The Uninsurability Crisis

An emerging trend in several states is the growing number of properties that major insurers refuse to cover at any price. In California, State Farm, Allstate, and several other major carriers have paused or restricted new homeowners policies in wildfire-prone areas. In Florida, multiple regional insurers have gone insolvent, and the state-run Citizens Property Insurance Corporation has become the largest insurer in the state by default. Louisiana has seen a similar exodus of private insurers after major hurricanes.

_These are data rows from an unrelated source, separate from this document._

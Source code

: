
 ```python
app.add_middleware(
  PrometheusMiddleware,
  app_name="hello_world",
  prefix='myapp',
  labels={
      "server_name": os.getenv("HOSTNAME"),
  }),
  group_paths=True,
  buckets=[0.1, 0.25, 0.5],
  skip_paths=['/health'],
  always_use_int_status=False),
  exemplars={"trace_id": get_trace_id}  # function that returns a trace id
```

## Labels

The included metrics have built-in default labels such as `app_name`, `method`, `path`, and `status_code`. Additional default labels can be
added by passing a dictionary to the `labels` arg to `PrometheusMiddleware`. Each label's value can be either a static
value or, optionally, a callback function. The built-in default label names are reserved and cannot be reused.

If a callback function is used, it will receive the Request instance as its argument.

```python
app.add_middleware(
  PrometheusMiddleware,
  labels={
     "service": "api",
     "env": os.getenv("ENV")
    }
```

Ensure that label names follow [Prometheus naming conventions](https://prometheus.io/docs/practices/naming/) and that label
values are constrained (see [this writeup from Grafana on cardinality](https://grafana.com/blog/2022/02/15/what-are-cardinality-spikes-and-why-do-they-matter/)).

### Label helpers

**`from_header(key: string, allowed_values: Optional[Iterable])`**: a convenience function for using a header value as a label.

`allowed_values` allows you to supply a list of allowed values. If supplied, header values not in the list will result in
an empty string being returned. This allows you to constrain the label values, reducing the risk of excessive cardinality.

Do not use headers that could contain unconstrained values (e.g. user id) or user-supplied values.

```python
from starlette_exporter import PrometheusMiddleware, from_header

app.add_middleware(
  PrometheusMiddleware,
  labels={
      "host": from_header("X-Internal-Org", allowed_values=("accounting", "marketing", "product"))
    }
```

If you are buying a home in a high-risk area and cannot find private coverage, you may need to rely on a state FAIR Plan (Fair Access to Insurance Requirements) or surplus lines carriers. These options typically cost more and may offer less comprehensive coverage. Factor this into your home-buying decision — use our home affordability calculator to see how higher insurance costs affect your budget.

Methodology

Premium data is based on average annual rates for an HO-3 policy with $300,000 dwelling coverage, $100,000 personal liability, $1,000 deductible, on a 2,000-square-foot single- family home built between 1980 and 2000 in the state's most populous metro area. Rates reflect the average of the five largest insurers in each state. National average figures include all 50 states weighted by number of owner-occupied housing units. Monthly cost is the annual premium divided by 12.

Individual premiums will vary based on home age, construction type, specific location within the state, claims history, credit score, coverage limits, and chosen deductible. Use our calculators for personalized estimates: the home affordability calculator includes insurance in your monthly payment projection, and the mortgage calculator shows the full PITI breakdown.

Bottom Line

Homeowners insurance costs vary by more than 5x from the cheapest state (Hawaii at $960/year) to the most expensive (Oklahoma at $4,820/year). Weather risk is the dominant factor, with Tornado Alley and hurricane-exposed states paying the most. But litigation climate, regulation, construction costs, and claims frequency all play significant roles. For prospective homebuyers, insurance should be part of your affordability calculation from day one — not an afterthought at closing. And for current homeowners, a combination of higher deductibles, home improvements, good credit, and regular shopping can save hundreds or even thousands of dollars per year.